In a lift at the Beijing conservatory, I bump into one of China's new experimental composers, a graceful 23-year-old named Wang Lu, who's just off to study in the United States. What does she hope to find there? "My own way forward, which is not pop, and neither purely American nor purely Chinese."

Liping Zhang is the Beijing conservatory's prize soprano. She divides her time between home (New York) and London, where she alternates with Angela Gheorghiu as a meltingly effective Mimi at Covent Garden.

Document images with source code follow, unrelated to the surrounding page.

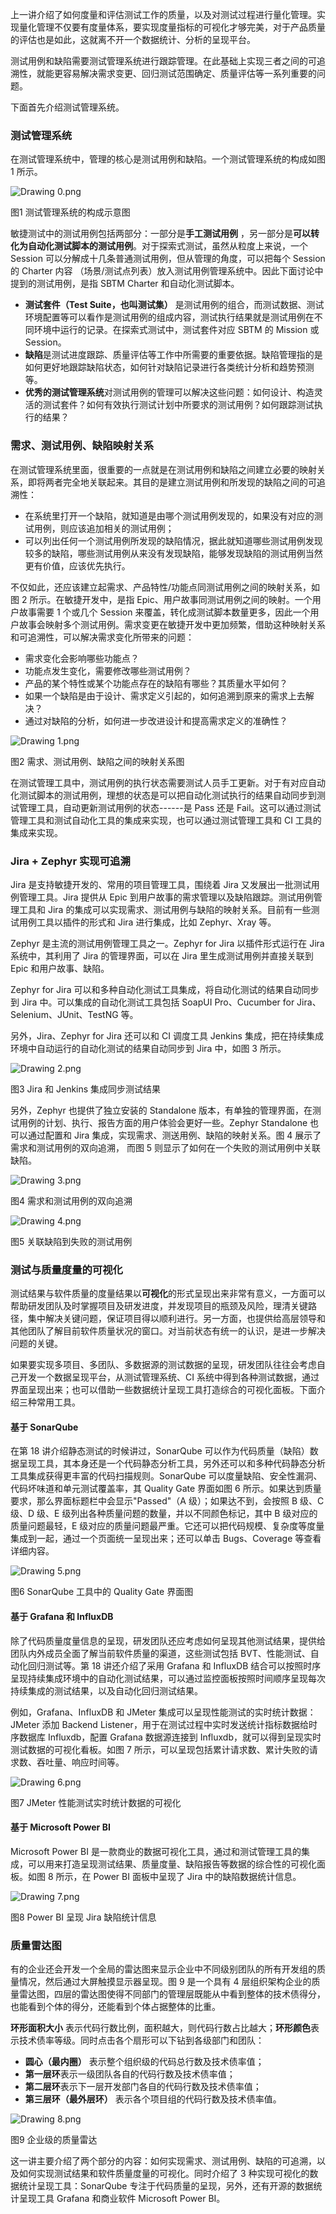 上一讲介绍了如何度量和评估测试工作的质量，以及对测试过程进行量化管理。实现量化管理不仅要有度量体系，要实现度量指标的可视化才够完美，对于产品质量的评估也是如此，这就离不开一个数据统计、分析的呈现平台。

测试用例和缺陷需要测试管理系统进行跟踪管理。在此基础上实现三者之间的可追溯性，就能更容易解决需求变更、回归测试范围确定、质量评估等一系列重要的问题。

下面首先介绍测试管理系统。

### 测试管理系统

在测试管理系统中，管理的核心是测试用例和缺陷。一个测试管理系统的构成如图 1 所示。

<Image alt="Drawing 0.png" src="https://s0.lgstatic.com/i/image/M00/1B/F8/CgqCHl7fbQmAfSbfAAC4T7__cec454.png"/>

图1 测试管理系统的构成示意图

敏捷测试中的测试用例包括两部分：一部分是**手工测试用例** ，另一部分是**可以转化为自动化测试脚本的测试用例**。对于探索式测试，虽然从粒度上来说，一个 Session 可以分解成十几条普通测试用例，但从管理的角度，可以把每个 Session 的 Charter 内容 （场景/测试点列表）放入测试用例管理系统中。因此下面讨论中提到的测试用例，是指 SBTM Charter 和自动化测试脚本。

* **测试套件（Test Suite，也叫测试集）** 是测试用例的组合，而测试数据、测试环境配置等可以看作是测试用例的组成内容，测试执行结果就是测试用例在不同环境中运行的记录。在探索式测试中，测试套件对应 SBTM 的 Mission 或 Session。
* **缺陷**是测试进度跟踪、质量评估等工作中所需要的重要依据。缺陷管理指的是如何更好地跟踪缺陷状态，如何针对缺陷记录进行各类统计分析和趋势预测等。
* **优秀的测试管理系统**对测试用例的管理可以解决这些问题：如何设计、构造灵活的测试套件？如何有效执行测试计划中所要求的测试用例？如何跟踪测试执行的结果？

### 需求、测试用例、缺陷映射关系

在测试管理系统里面，很重要的一点就是在测试用例和缺陷之间建立必要的映射关系，即将两者完全地关联起来。其目的是建立测试用例和所发现的缺陷之间的可追溯性：

* 在系统里打开一个缺陷，就知道是由哪个测试用例发现的，如果没有对应的测试用例，则应该追加相关的测试用例；
* 可以列出任何一个测试用例所发现的缺陷情况，据此就知道哪些测试用例发现较多的缺陷，哪些测试用例从来没有发现缺陷，能够发现缺陷的测试用例当然更有价值，应该优先执行。

不仅如此，还应该建立起需求、产品特性/功能点同测试用例之间的映射关系，如图 2 所示。在敏捷开发中，是指 Epic、用户故事同测试用例之间的映射。一个用户故事需要 1 个或几个 Session 来覆盖，转化成测试脚本数量更多，因此一个用户故事会映射多个测试用例。需求变更在敏捷开发中更加频繁，借助这种映射关系和可追溯性，可以解决需求变化所带来的问题：

* 需求变化会影响哪些功能点？
* 功能点发生变化，需要修改哪些测试用例？
* 产品的某个特性或某个功能点存在的缺陷有哪些？其质量水平如何？
* 如果一个缺陷是由于设计、需求定义引起的，如何追溯到原来的需求上去解决？
* 通过对缺陷的分析，如何进一步改进设计和提高需求定义的准确性？

<Image alt="Drawing 1.png" src="https://s0.lgstatic.com/i/image/M00/1B/ED/Ciqc1F7fbSSAT4HRAAC2rPfOgok607.png"/>

图2 需求、测试用例、缺陷之间的映射关系图

在测试管理工具中，测试用例的执行状态需要测试人员手工更新。对于有对应自动化测试脚本的测试用例，理想的状态是可以把自动化测试执行的结果自动同步到测试管理工具，自动更新测试用例的状态------是 Pass 还是 Fail。这可以通过测试管理工具和测试自动化工具的集成来实现，也可以通过测试管理工具和 CI 工具的集成来实现。

### Jira + Zephyr 实现可追溯

Jira 是支持敏捷开发的、常用的项目管理工具，围绕着 Jira 又发展出一批测试用例管理工具。Jira 提供从 Epic 到用户故事的需求管理以及缺陷跟踪。测试用例管理工具和 Jira 的集成可以实现需求、测试用例与缺陷的映射关系。目前有一些测试用例工具以插件的形式和 Jira 进行集成，比如 Zephyr、Xray 等。

Zephyr 是主流的测试用例管理工具之一。Zephyr for Jira 以插件形式运行在 Jira 系统中，其利用了 Jira 的管理界面，可以在 Jira 里生成测试用例并直接关联到 Epic 和用户故事、缺陷。

Zephyr for Jira 可以和多种自动化测试工具集成，将自动化测试的结果自动同步到 Jira 中。可以集成的自动化测试工具包括 SoapUI Pro、Cucumber for Jira、Selenium、JUnit、TestNG 等。

另外，Jira、Zephyr for Jira 还可以和 CI 调度工具 Jenkins 集成，把在持续集成环境中自动运行的自动化测试的结果自动同步到 Jira 中，如图 3 所示。

<Image alt="Drawing 2.png" src="https://s0.lgstatic.com/i/image/M00/1B/ED/Ciqc1F7fbUmAVOn8AADVif0Mw8s236.png"/>

图3 Jira 和 Jenkins 集成同步测试结果

另外，Zephyr 也提供了独立安装的 Standalone 版本，有单独的管理界面，在测试用例的计划、执行、报告方面的用户体验会更好一些。Zephyr Standalone 也可以通过配置和 Jira 集成，实现需求、测送用例、缺陷的映射关系。图 4 展示了需求和测试用例的双向追溯， 而图 5 则显示了如何在一个失败的测试用例中关联缺陷。

<Image alt="Drawing 3.png" src="https://s0.lgstatic.com/i/image/M00/1B/ED/Ciqc1F7fbVOABBIbAAc7vvJETEs957.png"/>

图4 需求和测试用例的双向追溯

<Image alt="Drawing 4.png" src="https://s0.lgstatic.com/i/image/M00/1B/F9/CgqCHl7fbVuABFhMAAEGBCygHDo536.png"/>

图5 关联缺陷到失败的测试用例

### 测试与质量度量的可视化

测试结果与软件质量的度量结果以**可视化**的形式呈现出来非常有意义，一方面可以帮助研发团队及时掌握项目及研发进度，并发现项目的瓶颈及风险，理清关键路径，集中解决关键问题，保证项目得以顺利进行。另一方面，也提供给高层领导和其他团队了解目前软件质量状况的窗口。对当前状态有统一的认识，是进一步解决问题的关键。

如果要实现多项目、多团队、多数据源的测试数据的呈现，研发团队往往会考虑自己开发一个数据呈现平台，从测试管理系统、CI 系统中得到各种测试数据，通过界面呈现出来；也可以借助一些数据统计呈现工具打造综合的可视化面板。下面介绍三种常用工具。

#### 基于 SonarQube

在第 18 讲介绍静态测试的时候讲过，SonarQube 可以作为代码质量（缺陷）数据呈现工具，其本身还是一个代码静态分析工具，另外还可以和多种代码静态分析工具集成获得更丰富的代码扫描规则。SonarQube 可以度量缺陷、安全性漏洞、代码坏味道和单元测试覆盖率，其 Quality Gate 界面如图 6 所示。如果达到质量要求，那么界面标题栏中会显示"Passed"（A 级）；如果达不到，会按照 B 级、C 级、D 级、E 级列出各种质量问题的数量，并以不同颜色标记，其中 B 级对应的质量问题最轻，E 级对应的质量问题最严重。它还可以把代码规模、复杂度等度量集成到一起，通过一个页面统一呈现出来；还可以单击 Bugs、Coverage 等查看详细内容。

<Image alt="Drawing 5.png" src="https://s0.lgstatic.com/i/image/M00/1B/ED/Ciqc1F7fbXGAHmpTAACVHzyRZVo369.png"/>

图6 SonarQube 工具中的 Quality Gate 界面图

#### 基于 Grafana 和 InfluxDB

除了代码质量度量信息的呈现，研发团队还应考虑如何呈现其他测试结果，提供给团队内外成员全面了解当前软件质量的渠道，这些测试包括 BVT、性能测试、自动化回归测试等。第 18 讲还介绍了采用 Grafana 和 InfluxDB 结合可以按照时序呈现持续集成环境中的自动化测试结果，可以通过监控面板按照时间顺序呈现每次持续集成的测试结果，以及自动化回归测试结果。

例如，Grafana、InfluxDB 和 JMeter 集成可以呈现性能测试的实时统计数据：JMeter 添加 Backend Listener，用于在测试过程中实时发送统计指标数据给时序数据库 Influxdb，配置 Grafana 数据源连接到 Influxdb，就可以得到呈现实时测试数据的可视化看板。如图 7 所示，可以呈现包括累计请求数、累计失败的请求数、吞吐量、响应时间等。

<Image alt="Drawing 6.png" src="https://s0.lgstatic.com/i/image/M00/1B/ED/Ciqc1F7fbXmAQrzdAAKZ8A3sLds381.png"/>

图7 JMeter 性能测试实时统计数据的可视化

#### 基于 Microsoft Power BI

Microsoft Power BI 是一款商业的数据可视化工具，通过和测试管理工具的集成，可以用来打造呈现测试结果、质量度量、缺陷报告等数据的综合性的可视化面板。如图 8 所示，在 Power BI 面板中呈现了 Jira 中的缺陷数据统计信息。

<Image alt="Drawing 7.png" src="https://s0.lgstatic.com/i/image/M00/1B/F9/CgqCHl7fbYiAIIXIAAIK-WWPSYM597.png"/>

图8 Power BI 呈现 Jira 缺陷统计信息

### 质量雷达图

有的企业还会开发一个全局的雷达图来显示企业中不同级别团队的所有开发组的质量情况，然后通过大屏触摸显示器呈现。图 9 是一个具有 4 层组织架构企业的质量雷达图，四层的雷达图使得不同部门的管理层既能从中看到整体的技术债得分，也能看到个体的得分，还能看到个体占据整体的比重。

**环形面积大小** 表示代码行数比例，面积越大，则代码行数占比越大；**环形颜色**表示技术债率等级。同时点击各个扇形可以下钻到各级部门和团队：

* **圆心（最内圈）** 表示整个组织级的代码总行数及技术债率值；
* **第一层环**表示一级团队各自的代码行数及技术债率值；
* **第二层环**表示下一层开发部门各自的代码行数及技术债率值；
* **第三层环（最外层环）** 表示各个项目组的代码行数及技术债率值。

<Image alt="Drawing 8.png" src="https://s0.lgstatic.com/i/image/M00/1B/ED/Ciqc1F7fbYKARpZ-AAPOo2uvZRM231.png"/>

图9 企业级的质量雷达

这一讲主要介绍了两个部分的内容：如何实现需求、测试用例、缺陷的可追溯，以及如何实现测试结果和软件质量度量的可视化。同时介绍了 3 种实现可视化的数据统计呈现工具：SonarQube 专注于代码质量的呈现，另外，还有开源的数据统计呈现工具 Grafana 和商业软件 Microsoft Power BI。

"I'd spent my childhood singing in the Beijing opera style," she says, "but one day I happened to see a movie of La Traviata with Placido Domingo and Teresa Stratas, and I was bowled over by the sound. It was the colour, the freshness - it just touched in my heart. I decided on the spot that that was the music I wanted to sing."

Back in London, I eavesdrop on a rehearsal for a revival of the Royal Opera Bohème, where Rodolfo is warming up by practising some very un-French karate kicks. This is Yu Qiang Dai, from Beijing. The rehearsal begins, with Rodolfo shivering at the window, but in no time he has established himself as the life and soul of the party. This man is fun, and his voice is neat and sweet.

Qiang Dai sees his mission as being not only to blaze the Chinese trail abroad, but also to introduce Western music to the Chinese masses. His debut CD, just released on EMI, is doing well, but what's his long-term dream? "To see a home-grown Chinese opera take the West by storm." Yes, the Chinese are coming.